Celebrating the Heisenberg picture
Luboš Motl, December 19, 2011
As I suggested in the article about the solution of the Hydrogen atom using the \(SO(4)\) symmetry, one of the reasons why almost no people properly learn the «foundations of quantum mechanics» is the textbooks’ and teachers’ excessive focus on the Schrödinger picture (and the wave functions) and their disrespect for the Heisenberg picture (and the operators) even though operators – the observables – is what quantum mechanics is all about.
This unfortunate bias has its human dimension, too. Werner Heisenberg has been a much more brilliant physicist than e.g. Erwin Schrödinger. Heisenberg, unlike his wavy colleague, really understood what quantum mechanics is all about.
To discuss this point, I want to start with Heisenberg’s July 1925 paper about quantum mechanics, an article that has been described as the work of a magician. Many things were unclear in the paper and most readers fail to understand the reasoning behind the formulae but Heisenberg made some incredible correct calculations and, what is even more important, he remarkably predicted what physics would begin to revolve around.
Let me look at the paper that arguably sparked the most important conceptual revolution of modern science. It ultimately appeared in Zeitschrift für Physik in September 1925. The title was and the relevant URLs are:
Über quantentheoretische Umdeutung kinematischer und mechanischer Beziehungen
► Full text in German (free PDF)
► Guide to read the magic paper (arXiv 2004)
► Wikipedia (on the 1925 article)
► The book with an English translation (page 260)
► Full English translation (free PDF)
Quantum theoretical re-interpretation of kinematic and mechanical relations
Within two months after this paper, Heisenberg together with Pascual Jordan and Max Born managed to write another paper with a systematic treatment of (matrix) quantum mechanics where pretty much everything took the correct form.

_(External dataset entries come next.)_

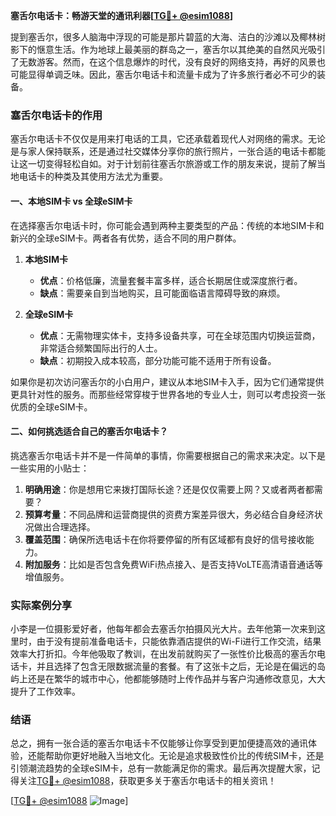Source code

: **塞舌尔电话卡：畅游天堂的通讯利器[[TG💪+ @esim1088](https://t.me/s/esim1088)]**

提到塞舌尔，很多人脑海中浮现的可能是那片碧蓝的大海、洁白的沙滩以及椰林树影下的惬意生活。作为地球上最美丽的群岛之一，塞舌尔以其绝美的自然风光吸引了无数游客。然而，在这个信息爆炸的时代，没有良好的网络支持，再好的风景也可能显得单调乏味。因此，塞舌尔电话卡和流量卡成为了许多旅行者必不可少的装备。

### 塞舌尔电话卡的作用

塞舌尔电话卡不仅仅是用来打电话的工具，它还承载着现代人对网络的需求。无论是与家人保持联系，还是通过社交媒体分享你的旅行照片，一张合适的电话卡都能让这一切变得轻松自如。对于计划前往塞舌尔旅游或工作的朋友来说，提前了解当地电话卡的种类及其使用方法尤为重要。

#### 一、本地SIM卡 vs 全球eSIM卡

在选择塞舌尔电话卡时，你可能会遇到两种主要类型的产品：传统的本地SIM卡和新兴的全球eSIM卡。两者各有优势，适合不同的用户群体。

1. **本地SIM卡**
   - **优点**：价格低廉，流量套餐丰富多样，适合长期居住或深度旅行者。
   - **缺点**：需要亲自到当地购买，且可能面临语言障碍导致的麻烦。
   
2. **全球eSIM卡**
   - **优点**：无需物理实体卡，支持多设备共享，可在全球范围内切换运营商，非常适合频繁国际出行的人士。
   - **缺点**：初期投入成本较高，部分功能可能不适用于所有设备。

如果你是初次访问塞舌尔的小白用户，建议从本地SIM卡入手，因为它们通常提供更具针对性的服务。而那些经常穿梭于世界各地的专业人士，则可以考虑投资一张优质的全球eSIM卡。

#### 二、如何挑选适合自己的塞舌尔电话卡？

挑选塞舌尔电话卡并不是一件简单的事情，你需要根据自己的需求来决定。以下是一些实用的小贴士：

1. **明确用途**：你是想用它来拨打国际长途？还是仅仅需要上网？又或者两者都需要？
2. **预算考量**：不同品牌和运营商提供的资费方案差异很大，务必结合自身经济状况做出合理选择。
3. **覆盖范围**：确保所选电话卡在你将要停留的所有区域都有良好的信号接收能力。
4. **附加服务**：比如是否包含免费WiFi热点接入、是否支持VoLTE高清语音通话等增值服务。

### 实际案例分享

小李是一位摄影爱好者，他每年都会去塞舌尔拍摄风光大片。去年他第一次来到这里时，由于没有提前准备电话卡，只能依靠酒店提供的Wi-Fi进行工作交流，结果效率大打折扣。今年他吸取了教训，在出发前就购买了一张性价比极高的塞舌尔电话卡，并且选择了包含无限数据流量的套餐。有了这张卡之后，无论是在偏远的岛屿上还是在繁华的城市中心，他都能够随时上传作品并与客户沟通修改意见，大大提升了工作效率。

### 结语

总之，拥有一张合适的塞舌尔电话卡不仅能够让你享受到更加便捷高效的通讯体验，还能帮助你更好地融入当地文化。无论是追求极致性价比的传统SIM卡，还是引领潮流趋势的全球eSIM卡，总有一款能满足你的需求。最后再次提醒大家，记得关注[TG💪+ @esim1088](https://t.me/s/esim1088)，获取更多关于塞舌尔电话卡的相关资讯！

[[TG💪+ @esim1088](https://t.me/s/esim1088) ![Image](https://i.postimg.cc/4NQfJmqS/Snipaste-2025-05-13-00-14-12.png)]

The early paper above is different because there’s still some magic and layers of confusion in it but there can’t be doubt that Heisenberg understood a lot of new things. The spectrum of the harmonic oscillator including the zero-point energy; formulae for transition amplitudes; quantization rules for phase space cell whose area is \(2\pi\hbar\); Heisenberg equations for various systems; many other things. Everything’s there. Recall that he was just 24 when he went to the upper-class German (formerly Danish and British) island of Heligoland which is West of Hamburg.

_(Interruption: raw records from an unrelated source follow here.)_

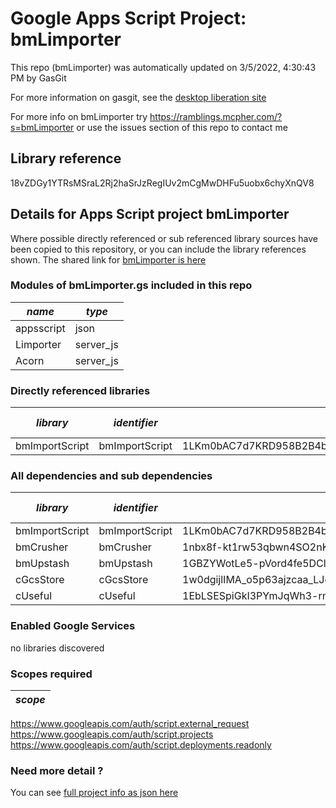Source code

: # Google Apps Script Project: bmLimporter
This repo (bmLimporter) was automatically updated on 3/5/2022, 4:30:43 PM by GasGit

For more information on gasgit, see the [desktop liberation site](https://ramblings.mcpher.com/drive-sdk-and-github/migrategasgit/ "desktop liberation")

For more info on bmLimporter try https://ramblings.mcpher.com/?s=bmLimporter or use the issues section of this repo to contact me
## Library reference
18vZDGy1YTRsMSraL2Rj2haSrJzRegIUv2mCgMwDHFu5uobx6chyXnQV8


## Details for Apps Script project bmLimporter
Where possible directly referenced or sub referenced library sources have been copied to this repository, or you can include the library references shown. 
The shared link for [bmLimporter is here](https://script.google.com/d/18vZDGy1YTRsMSraL2Rj2haSrJzRegIUv2mCgMwDHFu5uobx6chyXnQV8/edit?usp=sharing "open in the GAS IDE")

### Modules of bmLimporter.gs included in this repo
*name*|*type*
--- | --- 
appsscript| json
Limporter| server_js
Acorn| server_js
### Directly referenced libraries
*library*|*identifier*|*key*|*version*|*dev mode*|*source*|
--- | --- | --- | --- | --- | --- 
bmImportScript| bmImportScript|1LKm0bAC7d7KRD958B2B4bcjJ4o1sCwYZAu95s_vV0zSWy0A37BVGIUJH|5|no|[here](libraries/bmImportScript "library source")
### All dependencies and sub dependencies
*library*|*identifier*|*key*|*version*|*dev mode*|*source*|
--- | --- | --- | --- | --- | --- 
bmImportScript| bmImportScript|1LKm0bAC7d7KRD958B2B4bcjJ4o1sCwYZAu95s_vV0zSWy0A37BVGIUJH|5|no|[here](libraries/bmImportScript "library source")
bmCrusher| bmCrusher|1nbx8f-kt1rw53qbwn4SO2nKaw9hLYl5OI3xeBgkBC7bpEdWKIPBDkVG0|20|no|[here](libraries/bmCrusher "library source")
bmUpstash| bmUpstash|1GBZYWotLe5-pVord4fe5DCl6pwGz1BiDjAqA0AE812_qy6XTWmWeZNX-|6|no|[here](libraries/bmUpstash "library source")
cGcsStore| cGcsStore|1w0dgijlIMA_o5p63ajzcaa_LJeUMYnrrSgfOzLKHesKZJqDCzw36qorl|10|no|[here](libraries/cGcsStore "library source")
cUseful| cUseful|1EbLSESpiGkI3PYmJqWh3-rmLkYKAtCNPi1L2YCtMgo2Ut8xMThfJ41Ex|129|no|[here](libraries/cUseful "library source")
### Enabled Google Services
no libraries discovered
### Scopes required
*scope*|
--- |
https://www.googleapis.com/auth/script.external_request
https://www.googleapis.com/auth/script.projects
https://www.googleapis.com/auth/script.deployments.readonly
### Need more detail ?
You can see [full project info as json here](info.json)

Aside from igniting the most profound revolution of the 20th century science, he wanted to recover from hay fever. 😉 The island was also the place where he met Niels Bohr. His physics task was much more complex than the task that Einstein had to solve at the age of 26.
Because of the colleges’ focus on the wave function – which often leads the people to invalid conclusions – even the spectrum and behavior of the quantum harmonic oscillator fails to be among the «very early topics». However, Werner Heisenberg chose a much more complex topic to calculate in the first paper, before any other real quantum mechanics was available on the market: he calculated transitions in an anharmonic oscillator with a \(\lambda x^2\) force (a cubic potential, but he could talk about forces because Newton-like equations requiring no Hamiltonian are natural in the Heisenberg picture). He also discussed rigid rotators.
When I began to learn quantum mechanics at the high school, this paper was unreadable to me because I was really inexperienced with quantum physics. It would be much better today. Heisenberg was obviously able to sort much of the wisdom of the emerging quantum mechanics in his head; he was undoubtedly thinking about many very real physical systems; the pedagogical treatment wasn’t really accessible to most readers, however.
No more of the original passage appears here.